* ASSIGNMENT:
In how many lines of the listing does the string "rounders" appear? Give only the number.

INPUT MATERIAL START

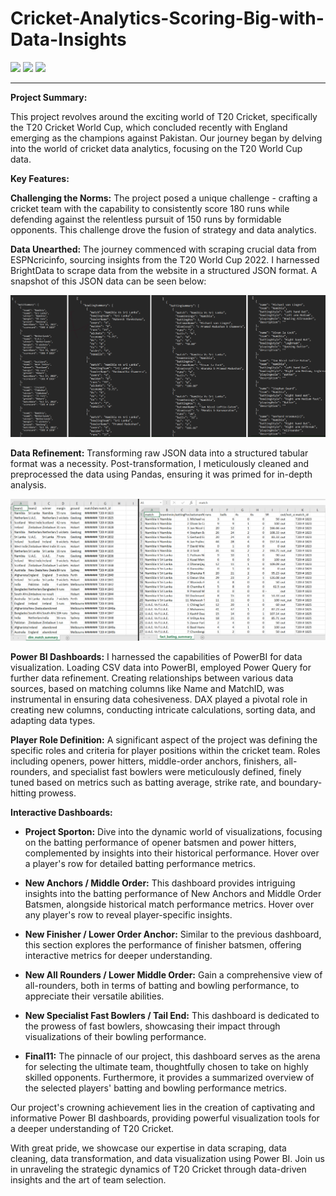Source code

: # **Cricket-Analytics-Scoring-Big-with-Data-Insights**


![](https://github.com/pranav98711/Cricket-Analytics-Scoring-Big-with-Data-Insights/blob/main/GIF%20Files/project1.gif)
![](https://github.com/pranav98711/Cricket-Analytics-Scoring-Big-with-Data-Insights/blob/main/GIF%20Files/part2.gif)
![](https://github.com/pranav98711/Cricket-Analytics-Scoring-Big-with-Data-Insights/blob/main/GIF%20Files/part3.gif)


---

**Project Summary:**

This project revolves around the exciting world of T20 Cricket, specifically the T20 Cricket World Cup, which concluded recently with England emerging as the champions against Pakistan. Our journey began by delving into the world of cricket data analytics, focusing on the T20 World Cup data.

**Key Features:**

**Challenging the Norms:** The project posed a unique challenge - crafting a cricket team with the capability to consistently score 180 runs while defending against the relentless pursuit of 150 runs by formidable opponents. This challenge drove the fusion of strategy and data analytics.

**Data Unearthed:** The journey commenced with scraping crucial data from ESPNcricinfo, sourcing insights from the T20 World Cup 2022. I harnessed BrightData to scrape data from the website in a structured JSON format. A snapshot of this JSON data can be seen below:

![](https://github.com/pranav98711/Cricket-Analytics-Scoring-Big-with-Data-Insights/blob/main/GIF%20Files/T20_Json_Snapshot.png)

**Data Refinement:** Transforming raw JSON data into a structured tabular format was a necessity. Post-transformation, I meticulously cleaned and preprocessed the data using Pandas, ensuring it was primed for in-depth analysis.

![](https://github.com/pranav98711/Cricket-Analytics-Scoring-Big-with-Data-Insights/blob/main/GIF%20Files/T20_CSV_Snapshot.png)

**Power BI Dashboards:** I harnessed the capabilities of PowerBI for data visualization. Loading CSV data into PowerBI, employed Power Query for further data refinement. Creating relationships between various data sources, based on matching columns like Name and MatchID, was instrumental in ensuring data cohesiveness. DAX played a pivotal role in creating new columns, conducting intricate calculations, sorting data, and adapting data types.

**Player Role Definition:** A significant aspect of the project was defining the specific roles and criteria for player positions within the cricket team. Roles including openers, power hitters, middle-order anchors, finishers, all-rounders, and specialist fast bowlers were meticulously defined, finely tuned based on metrics such as batting average, strike rate, and boundary-hitting prowess.

**Interactive Dashboards:**
- **Project Sporton:** Dive into the dynamic world of visualizations, focusing on the batting performance of opener batsmen and power hitters, complemented by insights into their historical performance. Hover over a player's row for detailed batting performance metrics.

- **New Anchors / Middle Order:** This dashboard provides intriguing insights into the batting performance of New Anchors and Middle Order Batsmen, alongside historical match performance metrics. Hover over any player's row to reveal player-specific insights.

- **New Finisher / Lower Order Anchor:** Similar to the previous dashboard, this section explores the performance of finisher batsmen, offering interactive metrics for deeper understanding.

- **New All Rounders / Lower Middle Order:** Gain a comprehensive view of all-rounders, both in terms of batting and bowling performance, to appreciate their versatile abilities.

- **New Specialist Fast Bowlers / Tail End:** This dashboard is dedicated to the prowess of fast bowlers, showcasing their impact through visualizations of their bowling performance.

- **Final11:** The pinnacle of our project, this dashboard serves as the arena for selecting the ultimate team, thoughtfully chosen to take on highly skilled opponents. Furthermore, it provides a summarized overview of the selected players' batting and bowling performance metrics.

Our project's crowning achievement lies in the creation of captivating and informative Power BI dashboards, providing powerful visualization tools for a deeper understanding of T20 Cricket.

With great pride, we showcase our expertise in data scraping, data cleaning, data transformation, and data visualization using Power BI. Join us in unraveling the strategic dynamics of T20 Cricket through data-driven insights and the art of team selection.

INPUT MATERIAL END

* ANSWER AREA:
2